All lines from the one with "sending this to" to the end of the entries below must be written out exactly. Leave out any other line.

[Opening RECORDED INFORMATION section]

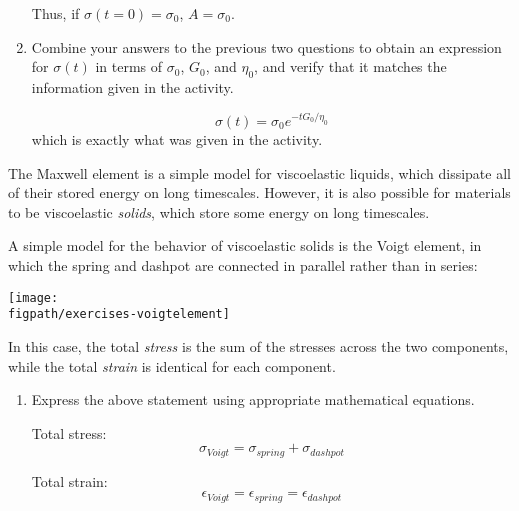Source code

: \begin{activity}
\begin{exercises}
\begin{enumerate}
\begin{solution}
						Thus, if $\sigma(t=0) = \sigma_0$, $A = \sigma_0$.
					\end{solution}
				
				\item Combine your answers to the previous two questions to obtain an expression for $\sigma(t)$ in terms of $\sigma_0$, $G_0$, and $\eta_0$, and verify that it matches the information given in the activity.
				
					\begin{solution}
						\begin{equation*}
							\sigma(t) = \sigma_0 e^{-t G_0 / \eta_0}
						\end{equation*}
						which is exactly what was given in the activity.
					\end{solution}
			\end{enumerate}
		
		\exercise The Maxwell element is a simple model for viscoelastic liquids, which dissipate all of their stored energy on long timescales.  However, it is also possible for materials to be viscoelastic \emph{solids}, which store some energy on long timescales.
		
			A simple model for the behavior of viscoelastic solids is the Voigt element, in which the spring and dashpot are connected in parallel rather than in series:
		
			\centerline{\texttt{[image: \\figpath/exercises-voigtelement]}}
			
			In this case, the total \emph{stress} is the sum of the stresses across the two components, while the total \emph{strain} is identical for each component.
			
			\begin{enumerate}
				\item Express the above statement using appropriate mathematical equations. 
				
					\begin{solution}
						Total stress:
						\begin{equation*}
							\sigma_{Voigt} = \sigma_{spring} + \sigma_{dashpot}
						\end{equation*}
						
						Total strain:
						\begin{equation*}
							\epsilon_{Voigt} = \epsilon_{spring} = \epsilon_{dashpot}
						\end{equation*}
					\end{solution}
					

\end{enumerate}
\end{exercises}
\end{activity}
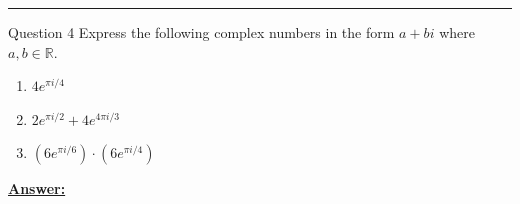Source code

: \documentclass{article}
\newcommand{\R}{\mathbb{R}}
\begin{document}
  \vskip 0.5cm
  \hrule 
  \vskip 0.5cm

\begin{mathdefinitionbox}{Question 4}
  \vskip 0.5cm
  Express the following complex numbers in the form $a + bi$ where $a, b \in \R$.
    \begin{enumerate}[label=(\alph*)]
      \item $4 e^{\pi i / 4}$ 
      \item $2 e^{\pi i / 2} + 4 e^{4 \pi i / 3}$ 
      \item $(6 e^{\pi i / 6}) \cdot (6 e^{\pi i / 4})$ 
    \end{enumerate}
\end{mathdefinitionbox}
  
  \vskip 0.5cm
  \underline{\textbf{Answer:}} 
\end{document}
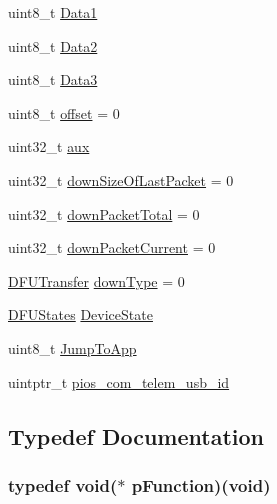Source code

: \begin{DoxyCompactItemize}
\item 
uint8\-\_\-t \hyperlink{group___copter_control_b_l_ga15766c5ec55ae360109b7d9bef6999b5}{\-Data1}
\item 
uint8\-\_\-t \hyperlink{group___copter_control_b_l_gaf5f70ba2c733202d55d5ec7eda71995a}{\-Data2}
\item 
uint8\-\_\-t \hyperlink{group___copter_control_b_l_gad720a618b65381cfa7001818902cc1af}{\-Data3}
\item 
uint8\-\_\-t \hyperlink{group___copter_control_b_l_gaa9fff43968831437a312428836cab362}{offset} = 0
\item 
uint32\-\_\-t \hyperlink{group___copter_control_b_l_gac9bbabaf2ae72f5c475d939d06b3d9d1}{aux}
\item 
uint32\-\_\-t \hyperlink{group___copter_control_b_l_ga82229f66c307f3b4e51c7bd613d65eb4}{down\-Size\-Of\-Last\-Packet} = 0
\item 
uint32\-\_\-t \hyperlink{group___copter_control_b_l_gaa0f5e0ae7b6b9c1c7aa32e606fae3652}{down\-Packet\-Total} = 0
\item 
uint32\-\_\-t \hyperlink{group___copter_control_b_l_ga5125fe846a539f8e8a71d9a21a1b4d4d}{down\-Packet\-Current} = 0
\item 
\hyperlink{group___copter_control_b_l_ga0b23a3b03386f81782f1b57b69804064}{\-D\-F\-U\-Transfer} \hyperlink{group___copter_control_b_l_ga51d987c86e99fb64184b4b90a57ff360}{down\-Type} = 0
\item 
\hyperlink{group___copter_control_b_l_ga9a9e510f2da4e725074c7191d9d75d37}{\-D\-F\-U\-States} \hyperlink{group___copter_control_b_l_ga342208ed1954c6486eac389edf7c7f86}{\-Device\-State}
\item 
uint8\-\_\-t \hyperlink{group___copter_control_b_l_ga6c435d21e1e77b6e71943e6ecac43154}{\-Jump\-To\-App}
\item 
uintptr\-\_\-t \hyperlink{group___copter_control_b_l_ga513cc36d72b76de2fcb75ff233a79a4a}{pios\-\_\-com\-\_\-telem\-\_\-usb\-\_\-id}
\end{DoxyCompactItemize}


\subsection{\-Typedef \-Documentation}
\hypertarget{group___copter_control_b_l_ga9227bf1f1a9c633a0cc9ca50cc761c1a}{
\subsubsection[{p\-Function}]{\setlength{\rightskip}{0pt plus 5cm}typedef void($\ast$ {\bf p\-Function})(void)}}\label{group___copter_control_b_l_ga9227bf1f1a9c633a0cc9ca50cc761c1a}


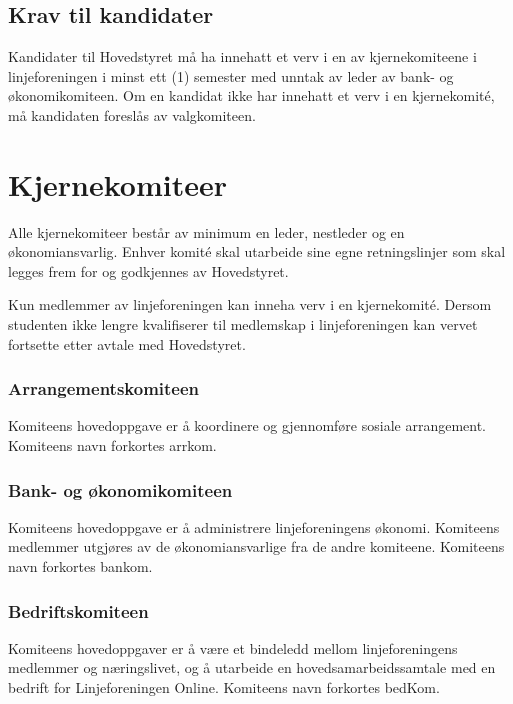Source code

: \subsection{Krav til kandidater}{
Kandidater til Hovedstyret må ha innehatt et verv i en av kjernekomiteene i linjeforeningen i minst ett (1) semester med unntak av leder av bank- og økonomikomiteen. Om en kandidat ikke har innehatt et verv i en kjernekomité, må kandidaten foreslås av valgkomiteen.
}



\vspace{-23pt}
\section{Kjernekomiteer}
\label{sec:komiteer}

Alle kjernekomiteer består av minimum en leder, nestleder og en økonomiansvarlig. Enhver komité skal utarbeide sine egne retningslinjer som skal legges frem for og godkjennes av Hovedstyret. 
							
Kun medlemmer av linjeforeningen kan inneha verv i en kjernekomité. Dersom studenten ikke lengre kvalifiserer til medlemskap i linjeforeningen kan vervet fortsette etter avtale med Hovedstyret. 

\vspace{-10pt}
\subsubsection{Arrangementskomiteen}{
Komiteens hovedoppgave er å koordinere og gjennomføre sosiale arrangement. Komiteens navn forkortes arrkom.

}

\vspace{-10pt}
\subsubsection{Bank- og økonomikomiteen}{
Komiteens hovedoppgave er å administrere linjeforeningens økonomi. Komiteens medlemmer utgjøres av de økonomiansvarlige fra de andre komiteene. Komiteens navn forkortes bankom.

}

\vspace{-10pt}
\subsubsection{Bedriftskomiteen}{
Komiteens hovedoppgaver er å være et bindeledd mellom linjeforeningens medlemmer og næringslivet, og å utarbeide en hovedsamarbeidssamtale med en bedrift for Linjeforeningen Online. Komiteens navn forkortes bedKom.
}

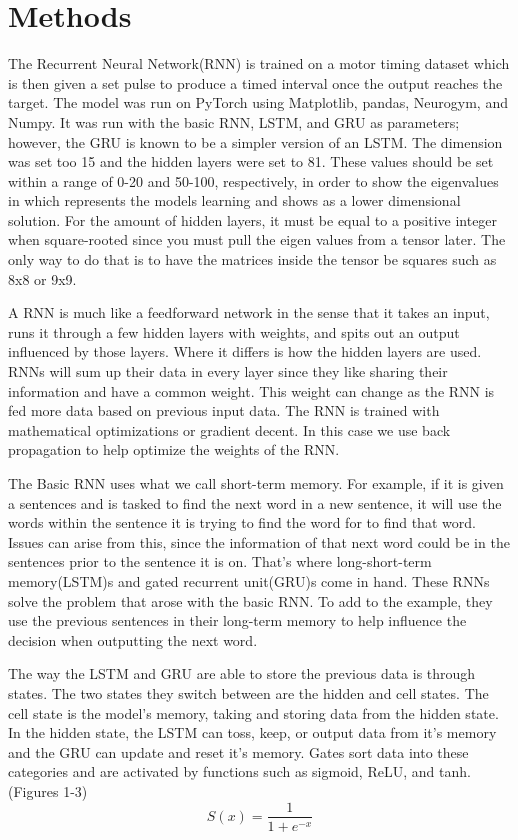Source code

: \documentclass{article}
\begin{document}
\section{Methods\centering}
The Recurrent Neural Network(RNN) is trained on a motor timing dataset which is then given a set pulse to produce a timed interval once the output reaches the target. The model was run on PyTorch using Matplotlib, pandas, Neurogym, and Numpy. It was run with the basic RNN, LSTM, and GRU as parameters; however, the GRU is known to be a simpler version of an LSTM. The dimension was set too 15 and the hidden layers were set to 81. These values should be set within a range of 0-20 and 50-100, respectively, in order to show the eigenvalues in which represents the models learning and shows as a lower dimensional solution. For the amount of hidden layers, it must be equal to a positive integer when square-rooted since you must pull the eigen values from a tensor later. The only way to do that is to have the matrices inside the tensor be squares such as 8x8 or 9x9.
\par
\noindent{}
A RNN is much like a feedforward network in the sense that it takes an input, runs it through a few hidden layers with weights, and spits out an output influenced by those layers. Where it differs is how the hidden layers are used. RNNs will sum up their data in every layer since they like sharing their information and have a common weight. This weight can change as the RNN is fed more data based on previous input data. The RNN is trained with mathematical optimizations or gradient decent. In this case we use back propagation to help optimize the weights of the RNN.
\par\noindent{}
The Basic RNN uses what we call short-term memory. For example, if it is given a sentences and is tasked to find the next word in a new sentence, it will use the words within the sentence it is trying to find the word for to find that word. Issues can arise from this, since the information of that next word could be in the sentences prior to the sentence it is on. That's where long-short-term memory(LSTM)s and gated recurrent unit(GRU)s come in hand. These RNNs solve the problem that arose with the basic RNN. To add to the example, they use the previous sentences in their long-term memory to help influence the decision when outputting the next word. 
\par\noindent{}
The way the LSTM and GRU are able to store the previous data is through states. The two states they switch between are the hidden and cell states. The cell state is the model's memory, taking and storing data from the hidden state. In the hidden state, the LSTM can toss, keep, or output data from it's memory and the GRU can update and reset it's memory. Gates sort data into these categories and are activated by functions such as sigmoid, ReLU, and tanh.(Figures 1-3) 
\[  S(x) =  \frac{\mathrm{1} }{\mathrm{1} + e^{-x} }\]
\end{document}
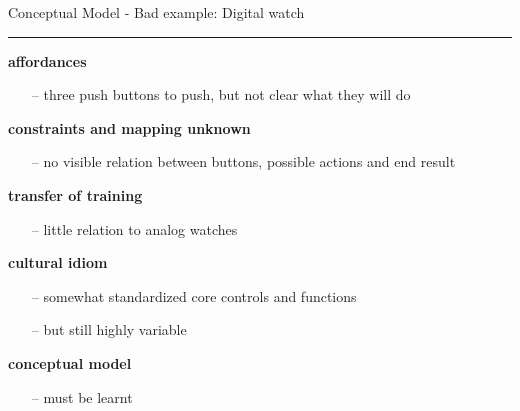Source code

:\documentclass[pdf]{beamer}
\begin{document}
  
  
  \begin{frame}
      {Conceptual Model - Bad example: Digital watch}{\textcolor{red}{\rule{12cm}{1.2pt}}}

\textbf{affordances}
       \begin{itemize}
      \item [--]\small{three push buttons to push, but not clear what they will do}
    \end{itemize}
    \bigskip
   
\textbf{constraints and mapping unknown }
           \begin{itemize}
      \item [--]\small{no visible relation between buttons, possible actions and end result}
    \end{itemize}
    
	 \bigskip
     
\textbf{transfer of training}
           \begin{itemize}
      \item [--]\small{little relation to analog watches}
    \end{itemize}
    
     \bigskip

\textbf{cultural idiom}
           \begin{itemize}
      \item [--]\small{somewhat standardized core controls and functions}
 \item [--]\small{but still highly variable }
    \end{itemize}
    
     \bigskip

\textbf{conceptual model}
           \begin{itemize}
      \item [--]\small{must be learnt}
    \end{itemize}
    

\end{frame}
\end{document}
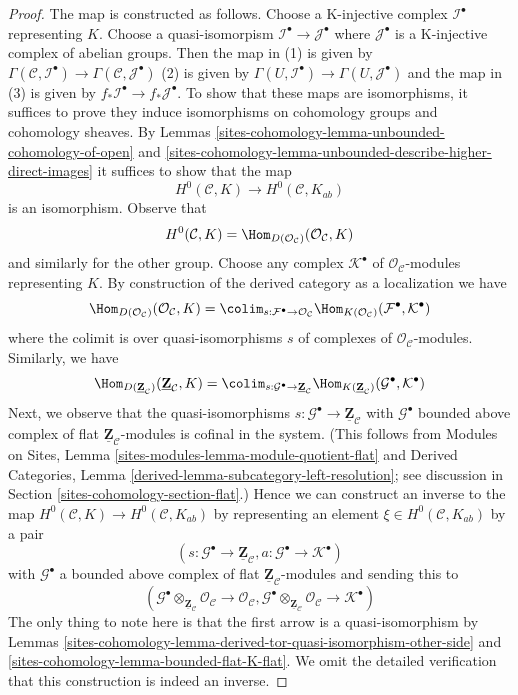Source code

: \begin{proof}
The map is constructed as follows. Choose a K-injective complex
$\mathcal{I}^\bullet$ representing $K$. Choose a quasi-isomorpism
$\mathcal{I}^\bullet \to \mathcal{J}^\bullet$ where $\mathcal{J}^\bullet$
is a K-injective complex of abelian groups. Then the map in
(1) is given by
$\Gamma(\mathcal{C}, \mathcal{I}^\bullet) \to
\Gamma(\mathcal{C}, \mathcal{J}^\bullet)$
(2) is given by
$\Gamma(U, \mathcal{I}^\bullet) \to \Gamma(U, \mathcal{J}^\bullet)$
and the map in (3) is given by
$f_*\mathcal{I}^\bullet \to f_*\mathcal{J}^\bullet$.
To show that these maps are isomorphisms, it suffices to prove
they induce isomorphisms on cohomology groups and cohomology sheaves.
By Lemmas \ref{sites-cohomology-lemma-unbounded-cohomology-of-open} and
\ref{sites-cohomology-lemma-unbounded-describe-higher-direct-images}
it suffices to show that the map
$$
H^0(\mathcal{C}, K) \longrightarrow H^0(\mathcal{C}, K_{ab})
$$
is an isomorphism. Observe that
$$
H^0(\mathcal{C}, K) =
\Hom_{D(\mathcal{O}_\mathcal{C})}(\mathcal{O}_\mathcal{C}, K)
$$
and similarly for the other group. Choose any complex $\mathcal{K}^\bullet$
of $\mathcal{O}_\mathcal{C}$-modules representing $K$. By construction of the
derived category as a localization we have
$$
\Hom_{D(\mathcal{O}_\mathcal{C})}(\mathcal{O}_\mathcal{C}, K) =
\colim_{s : \mathcal{F}^\bullet \to \mathcal{O}_\mathcal{C}}
\Hom_{K(\mathcal{O}_\mathcal{C})}(\mathcal{F}^\bullet, \mathcal{K}^\bullet)
$$
where the colimit is over quasi-isomorphisms $s$ of complexes of
$\mathcal{O}_\mathcal{C}$-modules. Similarly, we have
$$
\Hom_{D(\underline{\mathbf{Z}}_\mathcal{C})}
(\underline{\mathbf{Z}}_\mathcal{C}, K) =
\colim_{s : \mathcal{G}^\bullet \to \underline{\mathbf{Z}}_\mathcal{C}}
\Hom_{K(\underline{\mathbf{Z}}_\mathcal{C})}
(\mathcal{G}^\bullet, \mathcal{K}^\bullet)
$$
Next, we observe that the quasi-isomorphisms
$s : \mathcal{G}^\bullet \to \underline{\mathbf{Z}}_\mathcal{C}$
with $\mathcal{G}^\bullet$ bounded above complex of flat
$\underline{\mathbf{Z}}_\mathcal{C}$-modules is cofinal in the system.
(This follows from Modules on Sites, Lemma
\ref{sites-modules-lemma-module-quotient-flat} and
Derived Categories, Lemma \ref{derived-lemma-subcategory-left-resolution};
see discussion in Section \ref{sites-cohomology-section-flat}.)
Hence we can construct an inverse to the map
$H^0(\mathcal{C}, K) \longrightarrow H^0(\mathcal{C}, K_{ab})$
by representing an element $\xi \in H^0(\mathcal{C}, K_{ab})$ by a pair
$$
(s : \mathcal{G}^\bullet \to \underline{\mathbf{Z}}_\mathcal{C},
a : \mathcal{G}^\bullet \to \mathcal{K}^\bullet)
$$
with $\mathcal{G}^\bullet$ a bounded above complex of flat
$\underline{\mathbf{Z}}_\mathcal{C}$-modules and sending this to
$$
(\mathcal{G}^\bullet \otimes_{\underline{\mathbf{Z}}_\mathcal{C}}
\mathcal{O}_\mathcal{C}
\to \mathcal{O}_\mathcal{C},
\mathcal{G}^\bullet  \otimes_{\underline{\mathbf{Z}}_\mathcal{C}}
\mathcal{O}_\mathcal{C}
\to \mathcal{K}^\bullet)
$$
The only thing to note here is that the first arrow
is a quasi-isomorphism by
Lemmas \ref{sites-cohomology-lemma-derived-tor-quasi-isomorphism-other-side} and
\ref{sites-cohomology-lemma-bounded-flat-K-flat}.
We omit the detailed verification that this construction
is indeed an inverse.
\end{proof}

[Closing RECORDED INFORMATION section]

YOUR SOLUTION:
$\underline{\mathbf{Z}}_\mathcal{C}$-modules and sending this to
$$
(\mathcal{G}^\bullet \otimes_{\underline{\mathbf{Z}}_\mathcal{C}}
\mathcal{O}_\mathcal{C}
\to \mathcal{O}_\mathcal{C},
\mathcal{G}^\bullet  \otimes_{\underline{\mathbf{Z}}_\mathcal{C}}
\mathcal{O}_\mathcal{C}
\to \mathcal{K}^\bullet)
$$
The only thing to note here is that the first arrow
is a quasi-isomorphism by
Lemmas \ref{sites-cohomology-lemma-derived-tor-quasi-isomorphism-other-side} and
\ref{sites-cohomology-lemma-bounded-flat-K-flat}.
We omit the detailed verification that this construction
is indeed an inverse.
\end{proof}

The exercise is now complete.